I see you did some homework...
I'm a scientist in training. That's my job
I cannot say I have ever heard Dr. Behe state it but I suspect that he believes his strongest arguments lie with the idea of genetic manipulation (via intelligent intervention) as opposed to simply the magical appearance of organisms/systems.
Ok, where was the genetic manipulation in this?
Dr. Behe notes the need for an artificial inducer IPTG in order to produce Hall's results. The two noted evolutionary mutations required this inducer in order for the beneficial adaptations to occur. IPTG was injected in the medium which (according to Dr. Behe) is not something that would ever occur in nature. I am certain you can follow the logic from here. The mutations were a direct result of intelligent intervention thereby reinforcing the idea that adaptation occurs only with significant intervention. The systems studied will not function (much less display advantagious adaptations) without several other pre-existing components and significant manipulation.
I follow the logic, but I still don't agree. I hope you can follow my logic in turn. First, the most important idea necessary to understand the situation:
E. coli normally eat glucose for energy. They'll keep the
lac operon switched off even if there is lactose around so long as glucose is also present. (I think that's because lactose is a disaccharide, and to get energy from it they first have to break it into glucose + galactose, while glucose they can just use as it is)
Presumably, they could eat glucose before they could eat lactose. In any case, let's assume they got the abilities in that order.
Given that the glucose-only bacteria would die without a source of glucose,
they would not live in glucose-limited environments. (Just like the
Δgalactosidase mutants would not live in the IPTG-free medium). Which means they would not need a
lac operon to survive where they normally lived.

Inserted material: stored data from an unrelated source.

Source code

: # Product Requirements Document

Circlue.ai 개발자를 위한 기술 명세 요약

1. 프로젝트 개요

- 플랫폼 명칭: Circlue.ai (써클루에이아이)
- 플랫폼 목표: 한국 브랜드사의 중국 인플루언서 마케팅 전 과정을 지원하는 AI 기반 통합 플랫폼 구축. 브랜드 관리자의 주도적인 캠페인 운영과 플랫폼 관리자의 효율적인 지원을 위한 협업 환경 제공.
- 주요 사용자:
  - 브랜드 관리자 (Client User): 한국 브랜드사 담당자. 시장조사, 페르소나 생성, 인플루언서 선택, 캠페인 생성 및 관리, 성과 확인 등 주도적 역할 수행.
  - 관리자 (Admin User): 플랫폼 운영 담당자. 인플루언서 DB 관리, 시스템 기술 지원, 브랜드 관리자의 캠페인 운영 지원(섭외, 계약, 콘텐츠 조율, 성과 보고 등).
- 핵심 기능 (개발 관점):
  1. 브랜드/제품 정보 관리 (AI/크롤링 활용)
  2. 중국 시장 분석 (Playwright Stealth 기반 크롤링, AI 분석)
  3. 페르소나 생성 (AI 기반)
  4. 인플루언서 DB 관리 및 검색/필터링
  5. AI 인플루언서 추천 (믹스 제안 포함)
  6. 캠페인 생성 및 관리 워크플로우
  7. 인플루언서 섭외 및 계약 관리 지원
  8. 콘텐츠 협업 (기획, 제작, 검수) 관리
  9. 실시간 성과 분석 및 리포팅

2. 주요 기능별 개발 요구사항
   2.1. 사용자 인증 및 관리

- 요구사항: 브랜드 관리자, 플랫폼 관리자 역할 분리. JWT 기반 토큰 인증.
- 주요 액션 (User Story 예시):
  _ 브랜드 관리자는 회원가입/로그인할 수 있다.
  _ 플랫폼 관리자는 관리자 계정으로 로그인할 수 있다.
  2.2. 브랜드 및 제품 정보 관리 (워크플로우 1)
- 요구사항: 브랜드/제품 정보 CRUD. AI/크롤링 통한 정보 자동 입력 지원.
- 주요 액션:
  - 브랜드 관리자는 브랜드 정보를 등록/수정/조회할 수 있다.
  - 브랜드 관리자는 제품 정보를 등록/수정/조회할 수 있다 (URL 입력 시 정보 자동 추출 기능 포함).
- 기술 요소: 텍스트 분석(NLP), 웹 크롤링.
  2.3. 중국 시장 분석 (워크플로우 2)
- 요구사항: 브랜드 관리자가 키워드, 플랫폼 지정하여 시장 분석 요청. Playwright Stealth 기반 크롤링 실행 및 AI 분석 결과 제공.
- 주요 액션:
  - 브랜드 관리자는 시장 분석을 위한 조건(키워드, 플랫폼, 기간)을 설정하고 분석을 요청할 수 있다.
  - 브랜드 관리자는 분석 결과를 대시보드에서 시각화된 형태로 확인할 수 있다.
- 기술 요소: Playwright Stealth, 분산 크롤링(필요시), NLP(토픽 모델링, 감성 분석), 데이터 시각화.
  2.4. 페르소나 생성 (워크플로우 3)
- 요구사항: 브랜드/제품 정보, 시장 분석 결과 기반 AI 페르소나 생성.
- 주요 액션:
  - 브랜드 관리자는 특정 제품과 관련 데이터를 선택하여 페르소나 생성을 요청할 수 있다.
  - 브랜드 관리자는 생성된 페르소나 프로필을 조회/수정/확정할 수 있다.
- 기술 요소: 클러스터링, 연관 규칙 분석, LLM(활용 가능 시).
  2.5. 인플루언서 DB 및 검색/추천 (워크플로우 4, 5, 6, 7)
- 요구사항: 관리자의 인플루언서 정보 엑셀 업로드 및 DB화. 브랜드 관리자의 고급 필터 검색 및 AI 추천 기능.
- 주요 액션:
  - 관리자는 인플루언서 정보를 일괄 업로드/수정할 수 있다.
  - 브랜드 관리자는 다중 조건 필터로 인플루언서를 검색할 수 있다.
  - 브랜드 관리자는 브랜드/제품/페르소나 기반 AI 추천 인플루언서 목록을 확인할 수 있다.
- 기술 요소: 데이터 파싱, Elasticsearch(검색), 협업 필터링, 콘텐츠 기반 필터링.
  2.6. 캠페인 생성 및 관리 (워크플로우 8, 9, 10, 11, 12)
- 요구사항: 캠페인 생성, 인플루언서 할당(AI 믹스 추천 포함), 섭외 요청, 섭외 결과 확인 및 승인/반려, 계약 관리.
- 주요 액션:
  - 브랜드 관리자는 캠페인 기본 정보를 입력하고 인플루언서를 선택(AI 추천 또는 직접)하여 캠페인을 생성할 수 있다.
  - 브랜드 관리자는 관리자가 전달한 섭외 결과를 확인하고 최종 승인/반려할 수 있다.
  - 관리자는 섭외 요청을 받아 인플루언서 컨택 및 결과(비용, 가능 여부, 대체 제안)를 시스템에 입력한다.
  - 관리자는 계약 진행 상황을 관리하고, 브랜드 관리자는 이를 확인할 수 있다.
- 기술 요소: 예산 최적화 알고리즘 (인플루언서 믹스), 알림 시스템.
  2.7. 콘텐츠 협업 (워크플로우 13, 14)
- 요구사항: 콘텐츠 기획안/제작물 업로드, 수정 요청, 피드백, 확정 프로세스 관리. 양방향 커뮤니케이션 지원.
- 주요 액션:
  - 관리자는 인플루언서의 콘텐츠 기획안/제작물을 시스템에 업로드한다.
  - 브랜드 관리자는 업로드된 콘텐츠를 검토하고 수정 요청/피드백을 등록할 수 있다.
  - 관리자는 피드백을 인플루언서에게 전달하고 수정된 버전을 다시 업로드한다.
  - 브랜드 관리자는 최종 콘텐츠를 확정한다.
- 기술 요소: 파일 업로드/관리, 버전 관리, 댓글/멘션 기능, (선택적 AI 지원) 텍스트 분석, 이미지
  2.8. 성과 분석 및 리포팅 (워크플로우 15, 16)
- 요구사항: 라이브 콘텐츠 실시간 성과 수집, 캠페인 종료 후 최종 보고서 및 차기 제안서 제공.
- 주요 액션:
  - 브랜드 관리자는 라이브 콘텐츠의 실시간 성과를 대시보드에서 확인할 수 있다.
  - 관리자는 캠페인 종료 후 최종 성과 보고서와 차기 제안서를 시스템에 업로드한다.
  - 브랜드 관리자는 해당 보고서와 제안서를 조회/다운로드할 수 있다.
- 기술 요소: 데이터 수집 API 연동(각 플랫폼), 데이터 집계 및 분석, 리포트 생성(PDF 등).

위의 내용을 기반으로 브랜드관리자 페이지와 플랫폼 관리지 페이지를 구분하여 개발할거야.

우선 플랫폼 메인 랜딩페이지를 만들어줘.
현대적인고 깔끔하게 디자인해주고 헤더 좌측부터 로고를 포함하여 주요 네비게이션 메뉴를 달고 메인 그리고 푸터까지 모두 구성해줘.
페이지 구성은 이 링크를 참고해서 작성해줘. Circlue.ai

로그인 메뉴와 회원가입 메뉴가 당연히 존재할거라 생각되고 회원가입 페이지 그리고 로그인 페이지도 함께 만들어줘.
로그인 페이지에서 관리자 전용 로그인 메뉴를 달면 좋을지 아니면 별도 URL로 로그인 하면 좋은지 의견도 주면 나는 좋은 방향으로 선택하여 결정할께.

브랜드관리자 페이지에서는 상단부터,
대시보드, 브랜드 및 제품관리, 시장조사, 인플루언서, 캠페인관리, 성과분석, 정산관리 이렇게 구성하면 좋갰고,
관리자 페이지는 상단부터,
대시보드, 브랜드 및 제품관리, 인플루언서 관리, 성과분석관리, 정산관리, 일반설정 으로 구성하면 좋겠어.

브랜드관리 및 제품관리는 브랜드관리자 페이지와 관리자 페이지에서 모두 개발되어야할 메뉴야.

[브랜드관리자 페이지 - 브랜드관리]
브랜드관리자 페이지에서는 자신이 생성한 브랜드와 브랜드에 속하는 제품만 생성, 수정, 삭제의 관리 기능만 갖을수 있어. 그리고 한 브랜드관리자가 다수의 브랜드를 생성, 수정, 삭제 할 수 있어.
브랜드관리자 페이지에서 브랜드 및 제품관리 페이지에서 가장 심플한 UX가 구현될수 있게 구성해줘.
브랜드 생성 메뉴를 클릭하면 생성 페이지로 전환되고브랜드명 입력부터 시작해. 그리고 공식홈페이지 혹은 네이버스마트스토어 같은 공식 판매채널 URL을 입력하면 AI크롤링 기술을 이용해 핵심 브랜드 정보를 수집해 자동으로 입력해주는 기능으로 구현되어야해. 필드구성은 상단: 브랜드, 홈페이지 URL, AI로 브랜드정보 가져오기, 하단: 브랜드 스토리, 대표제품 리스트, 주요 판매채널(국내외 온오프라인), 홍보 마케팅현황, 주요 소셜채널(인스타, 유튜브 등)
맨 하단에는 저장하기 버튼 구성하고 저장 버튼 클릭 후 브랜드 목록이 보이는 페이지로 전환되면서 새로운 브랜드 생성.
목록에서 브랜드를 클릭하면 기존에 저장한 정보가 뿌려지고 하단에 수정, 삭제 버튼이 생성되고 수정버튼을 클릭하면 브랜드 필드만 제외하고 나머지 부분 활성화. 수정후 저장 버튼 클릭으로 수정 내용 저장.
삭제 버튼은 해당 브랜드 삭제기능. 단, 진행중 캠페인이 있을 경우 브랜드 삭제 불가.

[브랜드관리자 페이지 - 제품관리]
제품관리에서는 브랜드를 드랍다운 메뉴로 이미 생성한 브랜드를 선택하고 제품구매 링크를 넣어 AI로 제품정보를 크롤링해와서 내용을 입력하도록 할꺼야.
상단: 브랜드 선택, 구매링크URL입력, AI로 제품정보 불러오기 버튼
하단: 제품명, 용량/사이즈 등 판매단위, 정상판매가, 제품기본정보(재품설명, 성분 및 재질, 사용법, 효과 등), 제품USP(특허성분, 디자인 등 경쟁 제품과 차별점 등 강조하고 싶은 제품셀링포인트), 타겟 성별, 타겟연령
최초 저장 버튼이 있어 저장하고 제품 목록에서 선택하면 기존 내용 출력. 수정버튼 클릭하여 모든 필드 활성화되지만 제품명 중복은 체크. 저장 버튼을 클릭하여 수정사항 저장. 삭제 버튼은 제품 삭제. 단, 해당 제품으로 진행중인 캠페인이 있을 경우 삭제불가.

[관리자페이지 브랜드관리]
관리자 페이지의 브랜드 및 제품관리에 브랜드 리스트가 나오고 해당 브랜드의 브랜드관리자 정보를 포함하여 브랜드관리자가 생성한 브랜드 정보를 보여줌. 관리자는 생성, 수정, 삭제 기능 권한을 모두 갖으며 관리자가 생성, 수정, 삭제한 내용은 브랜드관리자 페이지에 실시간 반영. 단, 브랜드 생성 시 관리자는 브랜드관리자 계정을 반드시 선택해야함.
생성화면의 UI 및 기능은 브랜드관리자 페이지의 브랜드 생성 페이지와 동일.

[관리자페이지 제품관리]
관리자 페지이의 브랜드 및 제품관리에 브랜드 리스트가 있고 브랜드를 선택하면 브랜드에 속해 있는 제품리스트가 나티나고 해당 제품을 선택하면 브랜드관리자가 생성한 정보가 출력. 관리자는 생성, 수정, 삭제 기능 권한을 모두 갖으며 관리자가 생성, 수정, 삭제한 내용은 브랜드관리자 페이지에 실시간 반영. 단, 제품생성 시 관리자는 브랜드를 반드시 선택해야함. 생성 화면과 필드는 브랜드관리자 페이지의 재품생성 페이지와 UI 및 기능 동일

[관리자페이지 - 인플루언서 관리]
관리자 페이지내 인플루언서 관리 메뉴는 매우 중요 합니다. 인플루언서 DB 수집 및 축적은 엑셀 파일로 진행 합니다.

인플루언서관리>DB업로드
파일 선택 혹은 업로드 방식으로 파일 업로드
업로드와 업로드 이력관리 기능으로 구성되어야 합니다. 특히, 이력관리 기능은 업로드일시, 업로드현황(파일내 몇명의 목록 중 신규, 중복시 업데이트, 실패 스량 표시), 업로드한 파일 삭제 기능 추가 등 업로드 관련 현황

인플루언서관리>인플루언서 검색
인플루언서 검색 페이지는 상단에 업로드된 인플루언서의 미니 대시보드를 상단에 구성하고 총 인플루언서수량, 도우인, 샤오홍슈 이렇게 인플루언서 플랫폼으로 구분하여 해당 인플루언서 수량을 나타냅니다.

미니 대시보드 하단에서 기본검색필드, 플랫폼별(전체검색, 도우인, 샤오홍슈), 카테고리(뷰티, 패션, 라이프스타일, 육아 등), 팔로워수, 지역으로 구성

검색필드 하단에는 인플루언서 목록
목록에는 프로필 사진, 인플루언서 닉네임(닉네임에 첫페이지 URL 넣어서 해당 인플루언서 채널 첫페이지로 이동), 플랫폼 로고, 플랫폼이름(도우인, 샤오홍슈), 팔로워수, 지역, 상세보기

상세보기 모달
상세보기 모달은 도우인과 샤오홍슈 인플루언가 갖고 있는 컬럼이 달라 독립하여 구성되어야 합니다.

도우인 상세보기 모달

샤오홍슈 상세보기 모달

The ability to digest lactose in this situation is an
extra: not essential under "normal" circumstances, but allows the bacteria to explore new habitats or (more likely in the beginning) to get through shortages with more success.
But this ability would only be selected in the right environment. Which also includes that the bacteria would have to
survive there in the first place. It could be a normally glucose-rich place with lactose also present.
What Hall did was not "genetic manipulation" (I gather he had no idea what the mutations were until he examined the lactose-digesting mutants), but providing the right environment! It was a simulation of what could just as easily happen in nature (not in the specific components, maybe, but the general situation of bacteria barely being able to survive, and an as yet inaccessible nutrient available in plenty).
As for the permease problem,
E. coli lac permease belongs to a
family of proteins that also transport a variety of other related molecules. In the evolution of the original
lac operon, the permease could have come from a gene duplication. Whether the permease or the galactosidase appeared first (likely as a protein that originally did other jobs and just happened to be able to deal with lactose as a byproduct, like Hall's ebg), the evolution of the other would have given the critters an advantage in glucose-limited environments.
I'm pretty sure the sophisticated regulation of the
lac operon came
last; so the original operon would have been switched on as a whole, and probably switched on regardless of the presence of glucose or lactose, and the permease would not have been independently regulated of the galactosidase - therefore no need for the regulatory function of the galactosidase. Regulation would have been an additional step to ensure that the cell does not waste energy on lactose metabolism when it can manage in other ways.
The point of this mental exercise is that the need for IPTG is a feature of the experimental setup (in which the pre-existing system depended on a regulator to express the permease), not an absolute requirement for the appearance of a
lac operon.
Also, look again at the citrate-digesting
E. coli. To my knowledge, they got nothing but citrate to stimulate them. It took them over 30 000 generations (rather longer than Hall's experiments, I think, though a digital copy of the original paper doesn't seem to exist), but they figured it out.
I will read between the lines a bit but I cannot help but note during several reading of Dr. Behe on this subject that Dr. Behe implies that certain beneficial mutations can occur in E. coli given the right circumstances; but these changes may very well be preprogrammed or selected to occur under the correct conditions. I would not be surprised if this train of thought was applicable to all living organisms. This really is significant because it IS an alternative paradigm to materialistic evolution.
No, it's only an alternative paradigm to the randomness of mutations with respect to fitness, as I don't see why adaptive mutation necessarily implies a "non-materialistic" source.
What
is "materialistic evolution" anyway?
Back to the "wishful thinking" that I mentioned before. I share this wishful thinking at a "gut" level~~It may not be very scientific but imagining the entire universe and all living matter arising from nowhere seems an absurdity.
A lot of things in science seem an absurdity. I mean, gravity can bend light???
Yes, it can. That doesn't mean gravity is a supernatural force, just that common sense isn't always the best guide to the natural world.
Oh, and the "I can't imagine" argument says more about your imagination than the thing you can't imagine.
The mechanism of evolution itself (especicially at the genetic level) is a fantastic system that seems far to complex and mechanical to simply have arisen from nothingness.
What nothingness, and in what ways is it too complex? Just asking because evolutionary biology is going to be my degree in a year and a half, and I haven't seen any such sign so far.